さまざまな問題を解決しながらも、社内で角が立たないように白黒つけない終わり方をするのも特徴。会社勤めの「あるある」も盛り込まれていて、どんどん続きを読みたくなる物語です。
後宮に住んでいる烏妃(うひ)と呼ばれる妃は、謎の多い女性でした。妃として皇帝と一夜を過ごすこともなく、ひっそりとひとりで暮らす彼女は、術を操り、どんな頼み事も引き受けてくれるらしいのです。

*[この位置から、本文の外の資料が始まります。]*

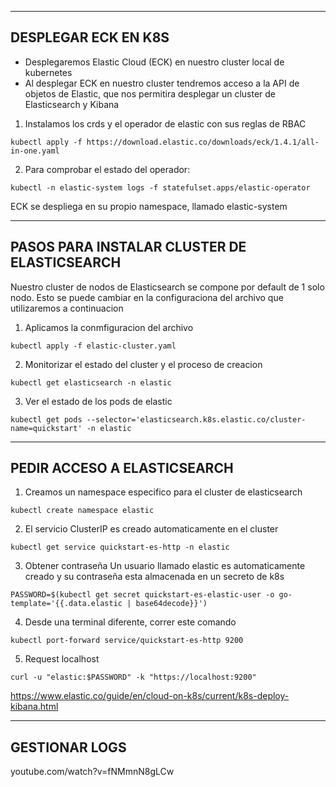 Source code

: --------------------
DESPLEGAR ECK EN K8S 
--------------------

- Desplegaremos Elastic Cloud (ECK) en nuestro cluster local de kubernetes
- Al desplegar ECK en nuestro cluster tendremos acceso a la API de objetos de Elastic, que nos permitira desplegar un cluster de Elasticsearch y Kibana

1. Instalamos los crds y el operador de elastic con sus reglas de RBAC

```
kubectl apply -f https://download.elastic.co/downloads/eck/1.4.1/all-in-one.yaml
```

2. Para comprobar el estado del operador:

```
kubectl -n elastic-system logs -f statefulset.apps/elastic-operator
```

ECK se despliega en su propio namespace, llamado elastic-system

--------------------------------------------
PASOS PARA INSTALAR CLUSTER DE ELASTICSEARCH
--------------------------------------------

Nuestro cluster de nodos de Elasticsearch se compone por default de 1 solo nodo. Esto se puede cambiar en la configuraciona del archivo que utilizaremos a continuacion

1.  Aplicamos la conmfiguracion del archivo

```
kubectl apply -f elastic-cluster.yaml
```

2. Monitorizar el estado del cluster y el proceso de creacion

```
kubectl get elasticsearch -n elastic
```

3. Ver el estado de los pods de elastic

```
kubectl get pods --selector='elasticsearch.k8s.elastic.co/cluster-name=quickstart' -n elastic
```

----------------------------
PEDIR ACCESO A ELASTICSEARCH
----------------------------

1. Creamos un namespace especifico para el cluster de elasticsearch

```
kubectl create namespace elastic
```

2. El servicio ClusterIP es creado automaticamente en el cluster

```
kubectl get service quickstart-es-http -n elastic
```

3. Obtener contraseña
Un usuario llamado elastic es automaticamente creado y su contraseña esta almacenada en un secreto de k8s

```
PASSWORD=$(kubectl get secret quickstart-es-elastic-user -o go-template='{{.data.elastic | base64decode}}')
```

4. Desde una terminal diferente, correr este comando

```
kubectl port-forward service/quickstart-es-http 9200
```

5. Request localhost

```
curl -u "elastic:$PASSWORD" -k "https://localhost:9200"
```

https://www.elastic.co/guide/en/cloud-on-k8s/current/k8s-deploy-kibana.html

----------------------------
GESTIONAR LOGS
----------------------------

youtube.com/watch?v=fNMmnN8gLCw
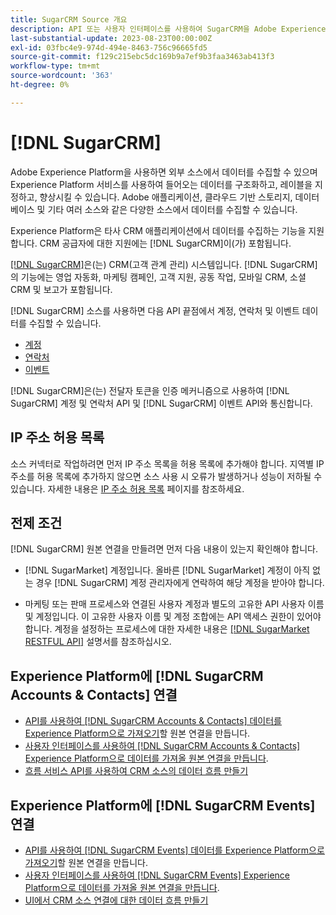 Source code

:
 ```yaml
---
title: SugarCRM Source 개요
description: API 또는 사용자 인터페이스를 사용하여 SugarCRM을 Adobe Experience Platform에 연결하는 방법을 알아봅니다.
last-substantial-update: 2023-08-23T00:00:00Z
exl-id: 03fbc4e9-974d-494e-8463-756c96665fd5
source-git-commit: f129c215ebc5dc169b9a7ef9b3faa3463ab413f3
workflow-type: tm+mt
source-wordcount: '363'
ht-degree: 0%

---
```


# [!DNL SugarCRM]

Adobe Experience Platform을 사용하면 외부 소스에서 데이터를 수집할 수 있으며 Experience Platform 서비스를 사용하여 들어오는 데이터를 구조화하고, 레이블을 지정하고, 향상시킬 수 있습니다. Adobe 애플리케이션, 클라우드 기반 스토리지, 데이터베이스 및 기타 여러 소스와 같은 다양한 소스에서 데이터를 수집할 수 있습니다.

Experience Platform은 타사 CRM 애플리케이션에서 데이터를 수집하는 기능을 지원합니다. CRM 공급자에 대한 지원에는 [!DNL SugarCRM]이(가) 포함됩니다.

[[!DNL SugarCRM]](https://www.sugarcrm.com/)은(는) CRM(고객 관계 관리) 시스템입니다. [!DNL SugarCRM]의 기능에는 영업 자동화, 마케팅 캠페인, 고객 지원, 공동 작업, 모바일 CRM, 소셜 CRM 및 보고가 포함됩니다.

[!DNL SugarCRM] 소스를 사용하면 다음 API 끝점에서 계정, 연락처 및 이벤트 데이터를 수집할 수 있습니다.

* [계정](https://market.apidocs.sugarcrm.com/#b0aeb0cd-80ea-4688-8474-54e4873f32f3)
* [연락처](https://market.apidocs.sugarcrm.com/#308c5025-9478-4de3-8a41-1fc3cff1d8d1)
* [이벤트](https://market.apidocs.sugarcrm.com/#516ec3b1-8e70-43d4-8bf2-38a2ae74c0a5)

[!DNL SugarCRM]은(는) 전달자 토큰을 인증 메커니즘으로 사용하여 [!DNL SugarCRM] 계정 및 연락처 API 및 [!DNL SugarCRM] 이벤트 API와 통신합니다.

## IP 주소 허용 목록

소스 커넥터로 작업하려면 먼저 IP 주소 목록을 허용 목록에 추가해야 합니다. 지역별 IP 주소를 허용 목록에 추가하지 않으면 소스 사용 시 오류가 발생하거나 성능이 저하될 수 있습니다. 자세한 내용은 [IP 주소 허용 목록](../../ip-address-allow-list.md) 페이지를 참조하세요.

## 전제 조건

[!DNL SugarCRM] 원본 연결을 만들려면 먼저 다음 내용이 있는지 확인해야 합니다.

* [!DNL SugarMarket] 계정입니다. 올바른 [!DNL SugarMarket] 계정이 아직 없는 경우 [!DNL SugarCRM] 계정 관리자에게 연락하여 해당 계정을 받아야 합니다.

* 마케팅 또는 판매 프로세스와 연결된 사용자 계정과 별도의 고유한 API 사용자 이름 및 계정입니다. 이 고유한 사용자 이름 및 계정 조합에는 API 액세스 권한이 있어야 합니다. 계정을 설정하는 프로세스에 대한 자세한 내용은 [[!DNL SugarMarket RESTFUL API]](https://market.apidocs.sugarcrm.com/#intro) 설명서를 참조하십시오.

## Experience Platform에 [!DNL SugarCRM Accounts & Contacts] 연결

* [API를 사용하여  [!DNL SugarCRM Accounts & Contacts] 데이터를 Experience Platform으로 가져오기](../../tutorials/api/create/crm/sugarcrm-accounts-contacts.md)할 원본 연결을 만듭니다.
* [사용자 인터페이스를 사용하여  [!DNL SugarCRM Accounts & Contacts] Experience Platform으로 데이터를 가져올 원본 연결을 만듭니다](../../tutorials/ui/create/crm/sugarcrm-accounts-contacts.md).
* [흐름 서비스 API를 사용하여 CRM 소스의 데이터 흐름 만들기](../../tutorials/api/collect/crm.md)


## Experience Platform에 [!DNL SugarCRM Events] 연결

* [API를 사용하여  [!DNL SugarCRM Events] 데이터를 Experience Platform으로 가져오기](../../tutorials/ui/create/crm/sugarcrm-events.md)할 원본 연결을 만듭니다.
* [사용자 인터페이스를 사용하여  [!DNL SugarCRM Events] Experience Platform으로 데이터를 가져올 원본 연결을 만듭니다](../../tutorials/ui/create/crm/sugarcrm-events.md).
* [UI에서 CRM 소스 연결에 대한 데이터 흐름 만들기](../../tutorials/ui/dataflow/crm.md)
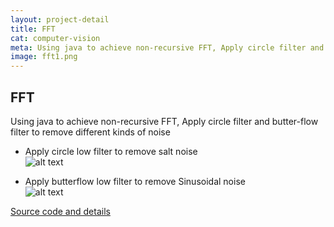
 ```yaml
---
layout: project-detail
title: FFT
cat: computer-vision
meta: Using java to achieve non-recursive FFT, Apply circle filter and butter-flow filter to remove different kinds of noise.
image: fft1.png
---
```


## FFT
Using java to achieve non-recursive FFT, Apply circle filter and butter-flow filter to remove different kinds of noise

* Apply circle low filter to remove salt noise<br>
![alt text]({{site.baseurl}}/img/projects/fft1.png)<br>

* Apply butterflow low filter to remove Sinusoidal noise<br>
![alt text]({{site.baseurl}}/img/projects/fft2.png)<br>

[Source code and details](https://github.com/kaili37575/FFT-Java)<br> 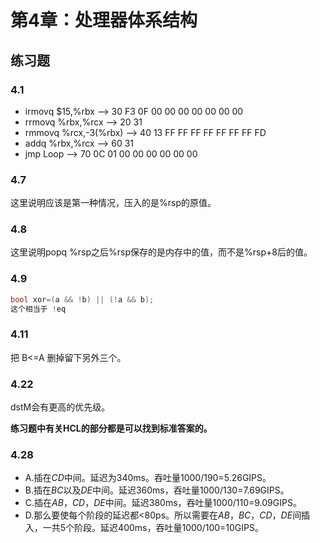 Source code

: # 第4章：处理器体系结构
## 练习题
### 4.1
- irmovq $15,%rbx --> 30 F3 0F 00 00 00 00 00 00 00
- rrmovq %rbx,%rcx --> 20 31
- rmmovq %rcx,-3(%rbx) --> 40 13 FF FF FF FF FF FF FF FD
- addq %rbx,%rcx --> 60 31
- jmp Loop --> 70 0C 01 00 00 00 00 00 00

 
### 4.7
这里说明应该是第一种情况，压入的是%rsp的原值。

### 4.8
这里说明popq %rsp之后%rsp保存的是内存中的值，而不是%rsp+8后的值。

### 4.9
```c
bool xor=(a && !b) || (!a && b);
这个相当于 !eq
```
### 4.11
把 B<=A 删掉留下另外三个。

### 4.22 
dstM会有更高的优先级。

<b>练习题中有关HCL的部分都是可以找到标准答案的。</b>

### 4.28
- A.插在*CD*中间。延迟为340ms。吞吐量1000/190=5.26GIPS。
- B.插在*BC*以及*DE*中间。延迟360ms，吞吐量1000/130=7.69GIPS。
- C.插在*AB*，*CD*，*DE*中间。延迟380ms，吞吐量1000/110=9.09GIPS。
- D.那么要使每个阶段的延迟都<80ps。所以需要在*AB*，*BC*，*CD*，*DE*间插入，一共5个阶段。延迟400ms，吞吐量1000/100=10GIPS。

母を皇太后に殺された悲しい過去をもつ皇帝の高峻は、とある頼みをしたくて彼女のもとを訪れます。それは、耳飾りに憑いているらしい幽霊の正体を知ること。
しかし烏妃と皇帝の出会いは、歴史を大きく動かすことになるのでした。
- 著者
- 白川 紺子
- 出版日
- 2018-04-20
孤独な運命を生きる妃と、悲しい過去をもつ皇帝を描いた中華ファンタジーです。独特の名前や設定に躊躇してしまう方も多いかもしれませんが、読み始めればすっと物語の世界観に入っていけます。
烏妃がまとっているもの悲しい雰囲気や、一見孤独で冷たい態度をとっているように見える彼女が実は人情深いところなど、読者の心を掴む要素も満載。
彼女と高峻が出会うことで明らかになっていく謎を知っていくほど、続きが気になってしまうはずです。傷ついた2人の未来はどうなるのでしょうか。
気になる作品は見つかりましたか?ライト文芸はどれも読みやすく、ストーリーも面白いものばかりです。本が好きで新しいジャンルを探している方も、普段はなかなか読書をしない方も、ぜひ読んでみてください。